This is an Irish variety, known since 1864.
The apples are small to medium and flattened-conical. The stalk is of medium length, thick, in a shallow cavity, and strongly attached even when ripe. The skin colour is highly variable depending on the growing conditions. On some sites it is a green russet resembling Ashmead's Kernel; on others it is red and smooth skinned with patches of russet; sometimes there are patches of different colours. Deacon's nursery provides the best description: "yellow flushed red, with some russet".

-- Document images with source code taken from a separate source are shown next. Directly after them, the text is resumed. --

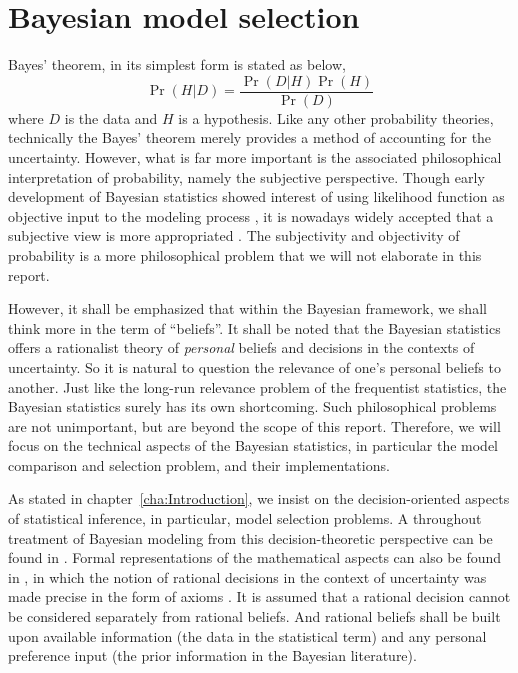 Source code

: \chapter{Bayesian model selection}
\label{cha:Bayesian model selection}

Bayes' theorem, in its simplest form is stated as below,
\begin{equation}
  \Pr(H|D) = \frac{\Pr(D|H)\Pr(H)}{\Pr(D)}
  \label{eq:bayes}
\end{equation}
where $D$ is the data and $H$ is a hypothesis. Like any other probability
theories, technically the Bayes' theorem merely provides a method of
accounting for the uncertainty. However, what is far more important is the
associated philosophical interpretation of probability, namely the subjective
perspective. Though early development of Bayesian statistics showed interest
of using likelihood function as objective input to the modeling process
\parencite{Jeffreys1961, Jeffreys1946}, it is nowadays widely accepted that a
subjective view is more appropriated \parencite[][chap.~1]{Bernardo2000}. The
subjectivity and objectivity of probability is a more philosophical problem
that we will not elaborate in this report.

However, it shall be emphasized that within the Bayesian framework, we shall
think more in the term of ``beliefs''. It shall be noted that the Bayesian
statistics offers a rationalist theory of \emph{personal} beliefs and
decisions in the contexts of uncertainty. So it is natural to question the
relevance of one's personal beliefs to another. Just like the long-run
relevance problem of the frequentist statistics, the Bayesian statistics
surely has its own shortcoming. Such philosophical problems are not
unimportant, but are beyond the scope of this report. Therefore, we will focus
on the technical aspects of the Bayesian statistics, in particular the model
comparison and selection problem, and their implementations.

As stated in chapter~\ref{cha:Introduction}, we insist on the
decision-oriented aspects of statistical inference, in particular, model
selection problems. A throughout treatment of Bayesian modeling from this
decision-theoretic perspective can be found in \textcite{Robert2007}. Formal
representations of the mathematical aspects can also be found in
\textcite[][sec.~5.1 and sec.~6.1]{Bernardo2000}, in which the notion of
rational decisions in the context of uncertainty was made precise in the form
of axioms \parencite[][chap.~2]{Bernardo2000}. It is assumed that a rational
decision cannot be considered separately from rational beliefs. And rational
beliefs shall be built upon available information (the data in the statistical
term) and any personal preference input (the prior information in the Bayesian
literature).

The taste and shape are distinctive, however, and the variety is usually easier to identify than describe, unless (as occasionally happens) the russet is entirely absent.
The flesh is off-white, rather dry and concentrated in flavour, quite sharp until fully ripe, with hints of citrus; the 'nutty' flavour associated with some russets is absent. The eye is generally closed and the cavity is shallow. There are apples in most years on full-size trees, though there is a tendency to be biennial if grown as a miniature (on M27, M26 or MM106).
The apple keeps in good condition for three to four months. The acidity declines but the flavour remains strong.
The tree is slow-growing with an upright habit, though less so than Annie Elizabeth. It is partial tip-bearing, and miniature trees have a tendency to become overloaded; thinning of both fruit and fruiting spurs is necessary. Miniaturisation also increases the susceptibility to scab on fruit and foliage. On full-size trees this is not a problem.
The blossom is white with a very faint trace of pink, quickly fading to white; the flowers appear a day or two earlier than Bramley.